Sorting and ranking

Full-text queries return matches sorted by default. If nothing is specified, they are sorted by relevance, which is equivalent to ORDER BY weight() DESC in SQL format.

Non-full-text queries do not perform any sorting by default.

Extended mode

ORDER BY weight() DESC, price ASC, id DESC

Extended mode is automatically enabled when you explicitly provide sorting rules by adding the ORDER BY clause in SQL format or using the sort option via HTTP JSON.

In the sort clause, you can use any combination of up to 5 columns, each followed by asc or desc. Functions and expressions are not allowed as arguments for the sort clause, except for the weight() and random() functions (the latter can only be used via SQL in the form of ORDER BY random()). However, you can use any expression in the SELECT list and sort by its alias.

select *, a + b alias from test order by alias desc;
+------+------+------+----------+-------+
| id   | a    | b    | f        | alias |
+------+------+------+----------+-------+
|    1 |    2 |    3 | document |     5 |
+------+------+------+----------+-------+

HTTP

Sorting by attributes

Query results can be sorted by one or more attributes. Example:

{
  "index":"test",
  "query":
  {
    "match": { "title": "what was" }
  },
  "sort": [ "_score", "id" ]
}

"sort" specifies an array of attributes and/or additional properties. Each element of the array can be an attribute name or "_score" if you want to sort by match weights.
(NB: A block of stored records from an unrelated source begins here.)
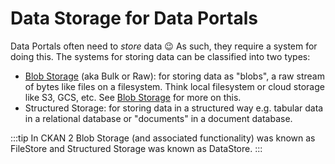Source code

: # Data Storage for Data Portals

Data Portals often need to *store* data 😉 As such, they require a system for doing this. The systems for storing data can be classified into two types:

* [Blob Storage][] (aka Bulk or Raw): for storing data as "blobs", a raw stream of bytes like files on a filesystem. Think local filesystem or cloud storage like S3, GCS, etc. See [Blob Storage][] for more on this.
* Structured Storage: for storing data in a structured way e.g. tabular data in a relational database or "documents" in a document database.

:::tip
In CKAN 2 Blob Storage (and associated functionality) was known as FileStore and Structured Storage was known as DataStore.
:::

[Blob Storage]: /docs/dms/blob-storage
In that case, the sort order defaults to ascending for attributes and descending for _score.

You can also specify the sort order explicitly. Example:

"sort":
[
  { "price":"asc" },
  "id"
]

You can also use another syntax and specify the sort order via the order property:

"sort":
[
  { "gid": { "order":"desc" } }
]

Sorting by MVA attributes is also supported in JSON queries. Sorting mode can be set via the mode property. The following modes are supported:

Example:

"sort":
[
  { "attr_mva": { "order":"desc", "mode":"max" } }
]

When sorting on an attribute, match weight (score) calculation is disabled by default (no ranker is used). You can enable weight calculation by setting the track_scores property to true:

{
  "index":"test",
  "track_scores":true,
  "query": { "match": { "title": "what was" } },
  "sort": [ { "gid": { "order":"desc" } } ]
}

Ranking overview

Ranking (also known as weighting) of search results can be defined as a process of computing a so-called relevance (weight) for every given matched document regards to a given query that matched it. So relevance is, in the end, just a number attached to every document that estimates how relevant the document is to the query. Search results can then be sorted based on this number and/or some additional parameters, so that the most sought-after results would appear higher on the results page.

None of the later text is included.